Hunan International Convention & Exhibition Center (HICEC) is a large-scale exhibition venue located in Kaifu District of Changsha, Hunan, China.

== History ==
Hunan International Convention & Exhibition Center began trial operations in November 2002. The total construction investment was 690 million yuan.

== Facilities ==
The total building area of Hunan International Convention & Exhibition Center is approximately 100,000 m2, with an exhibition hall area of 50,000 m2. It can accommodate nearly 2,000 international standard booth spaces and includes a multi-functional hall capable of holding over 20,000 people, making it one of the largest indoor public activity spaces in China. The international conference area boasts 25 meeting rooms of various specifications, equipped with first-rate facilities including simultaneous interpretation and multimedia broadcast systems. The venue hosts a diverse range of events, including major exhibitions like the Hunan Auto Show, international conferences, cultural performances, and sports competitions.

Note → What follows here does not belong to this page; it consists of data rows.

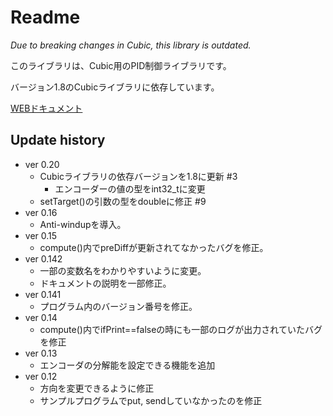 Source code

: # Readme

*Due to breaking changes in Cubic, this library is outdated.*

このライブラリは、Cubic用のPID制御ライブラリです。

バージョン1.8のCubicライブラリに依存しています。

[WEBドキュメント](https://tsukurobo.github.io/cubic_PID_controller/html/)

## Update history

- ver 0.20
  - Cubicライブラリの依存バージョンを1.8に更新 #3
    - エンコーダーの値の型をint32_tに変更
  - setTarget()の引数の型をdoubleに修正 #9
- ver 0.16
  - Anti-windupを導入。
- ver 0.15
  - compute()内でpreDiffが更新されてなかったバグを修正。
- ver 0.142
  - 一部の変数名をわかりやすいように変更。
  - ドキュメントの説明を一部修正。
- ver 0.141
  - プログラム内のバージョン番号を修正。
- ver 0.14
  - compute()内でifPrint==falseの時にも一部のログが出力されていたバグを修正
- ver 0.13
  - エンコーダの分解能を設定できる機能を追加
- ver 0.12
  - 方向を変更できるように修正
  - サンプルプログラムでput, sendしていなかったのを修正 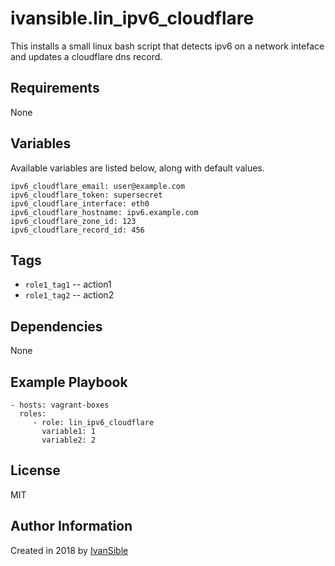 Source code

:# ivansible.lin_ipv6_cloudflare

This installs a small linux bash script that detects ipv6 on a network
inteface and updates a cloudflare dns record.


## Requirements

None


## Variables

Available variables are listed below, along with default values.

    ipv6_cloudflare_email: user@example.com
    ipv6_cloudflare_token: supersecret
    ipv6_cloudflare_interface: eth0
    ipv6_cloudflare_hostname: ipv6.example.com
    ipv6_cloudflare_zone_id: 123
    ipv6_cloudflare_record_id: 456


## Tags

- `role1_tag1` -- action1
- `role1_tag2` -- action2


## Dependencies

None


## Example Playbook

    - hosts: vagrant-boxes
      roles:
         - role: lin_ipv6_cloudflare
           variable1: 1
           variable2: 2


## License

MIT

## Author Information

Created in 2018 by [IvanSible](https://github.com/ivansible)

== Surrounding buildings ==
Hunan International Convention & Exhibition Center is situated within the Golden Eagle Film & Television Cultural City. Its location offers excellent supporting amenities, with nearby landmarks including the Hunan Radio and Television Center, Window of the World, and the Undersea World Changsha aquarium.

== Transportation ==
The closest stations of Changsha Metro near Hunan International Convention & Exhibition Center are Yuehu Park station on Line 3 and Malanshan station on Line 5.